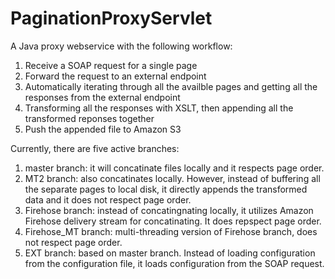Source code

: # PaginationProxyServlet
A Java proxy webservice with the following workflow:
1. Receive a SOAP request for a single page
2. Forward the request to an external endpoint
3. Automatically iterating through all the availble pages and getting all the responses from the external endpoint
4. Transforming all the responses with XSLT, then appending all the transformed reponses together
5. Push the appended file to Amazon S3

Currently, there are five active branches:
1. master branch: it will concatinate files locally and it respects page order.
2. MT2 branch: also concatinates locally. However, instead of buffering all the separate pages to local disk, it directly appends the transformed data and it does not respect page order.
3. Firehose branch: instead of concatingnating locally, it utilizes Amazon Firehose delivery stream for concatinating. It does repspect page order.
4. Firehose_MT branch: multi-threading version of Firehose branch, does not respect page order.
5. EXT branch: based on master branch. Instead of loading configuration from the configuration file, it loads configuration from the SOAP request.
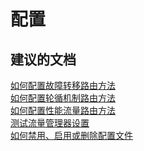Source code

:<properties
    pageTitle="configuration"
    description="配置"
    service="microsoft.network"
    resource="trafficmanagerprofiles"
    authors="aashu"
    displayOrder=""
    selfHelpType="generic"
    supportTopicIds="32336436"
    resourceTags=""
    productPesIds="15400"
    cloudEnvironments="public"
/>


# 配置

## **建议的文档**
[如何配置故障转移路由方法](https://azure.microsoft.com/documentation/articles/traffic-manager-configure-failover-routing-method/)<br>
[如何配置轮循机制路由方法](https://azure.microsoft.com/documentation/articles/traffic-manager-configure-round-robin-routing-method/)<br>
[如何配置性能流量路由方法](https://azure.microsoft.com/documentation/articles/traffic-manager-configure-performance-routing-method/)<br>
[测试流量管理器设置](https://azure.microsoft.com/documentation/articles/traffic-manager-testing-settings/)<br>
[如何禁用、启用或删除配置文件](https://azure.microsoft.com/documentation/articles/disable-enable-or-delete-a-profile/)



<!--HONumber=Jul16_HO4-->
* * *
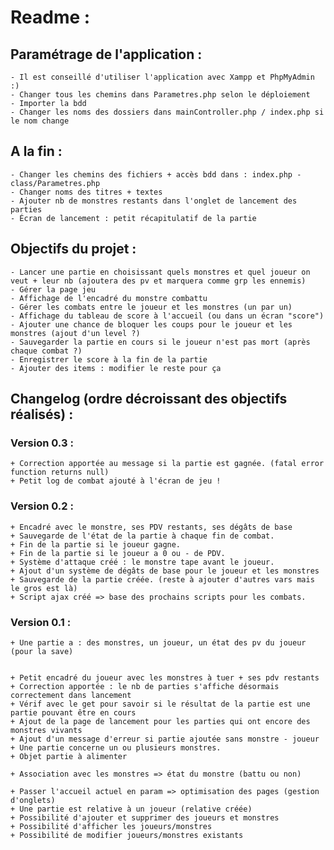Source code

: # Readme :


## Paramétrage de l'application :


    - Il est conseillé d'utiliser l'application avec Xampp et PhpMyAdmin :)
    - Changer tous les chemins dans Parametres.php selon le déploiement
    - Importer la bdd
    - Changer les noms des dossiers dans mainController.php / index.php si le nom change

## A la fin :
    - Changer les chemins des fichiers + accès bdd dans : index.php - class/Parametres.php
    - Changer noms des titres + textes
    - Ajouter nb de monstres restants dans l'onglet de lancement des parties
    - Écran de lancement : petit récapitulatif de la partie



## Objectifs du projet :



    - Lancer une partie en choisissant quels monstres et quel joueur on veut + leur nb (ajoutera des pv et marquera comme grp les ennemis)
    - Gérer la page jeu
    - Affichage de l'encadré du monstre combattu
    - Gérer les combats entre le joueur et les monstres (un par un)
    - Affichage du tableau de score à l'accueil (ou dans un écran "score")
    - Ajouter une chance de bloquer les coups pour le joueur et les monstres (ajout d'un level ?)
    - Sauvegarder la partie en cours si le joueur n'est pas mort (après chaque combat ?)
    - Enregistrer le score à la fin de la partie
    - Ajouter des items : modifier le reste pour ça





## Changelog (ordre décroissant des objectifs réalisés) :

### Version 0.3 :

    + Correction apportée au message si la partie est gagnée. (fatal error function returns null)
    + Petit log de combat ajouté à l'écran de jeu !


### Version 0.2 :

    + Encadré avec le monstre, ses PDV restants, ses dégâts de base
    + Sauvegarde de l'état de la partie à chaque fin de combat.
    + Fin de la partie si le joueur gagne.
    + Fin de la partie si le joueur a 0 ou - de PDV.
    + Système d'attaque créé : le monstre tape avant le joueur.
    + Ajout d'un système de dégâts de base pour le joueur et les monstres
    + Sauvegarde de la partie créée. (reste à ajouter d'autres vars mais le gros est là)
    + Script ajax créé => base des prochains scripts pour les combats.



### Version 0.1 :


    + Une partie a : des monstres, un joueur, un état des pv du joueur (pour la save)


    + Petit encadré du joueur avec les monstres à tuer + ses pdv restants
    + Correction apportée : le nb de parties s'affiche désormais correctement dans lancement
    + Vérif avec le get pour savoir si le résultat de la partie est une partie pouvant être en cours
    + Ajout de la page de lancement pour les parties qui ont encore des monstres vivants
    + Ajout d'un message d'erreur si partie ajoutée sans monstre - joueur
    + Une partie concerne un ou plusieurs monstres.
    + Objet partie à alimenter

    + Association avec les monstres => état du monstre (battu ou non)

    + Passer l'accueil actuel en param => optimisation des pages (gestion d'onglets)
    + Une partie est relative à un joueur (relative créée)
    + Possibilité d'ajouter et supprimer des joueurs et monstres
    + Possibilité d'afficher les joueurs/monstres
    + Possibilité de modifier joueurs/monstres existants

» **The task**: Of the entries above, repeat exactly the lines from the line with "4. Transforming all" through the line with "Currently, there are", both of them included.

» **Solution for this task**:
4. Transforming all the responses with XSLT, then appending all the transformed reponses together
5. Push the appended file to Amazon S3

Currently, there are five active branches:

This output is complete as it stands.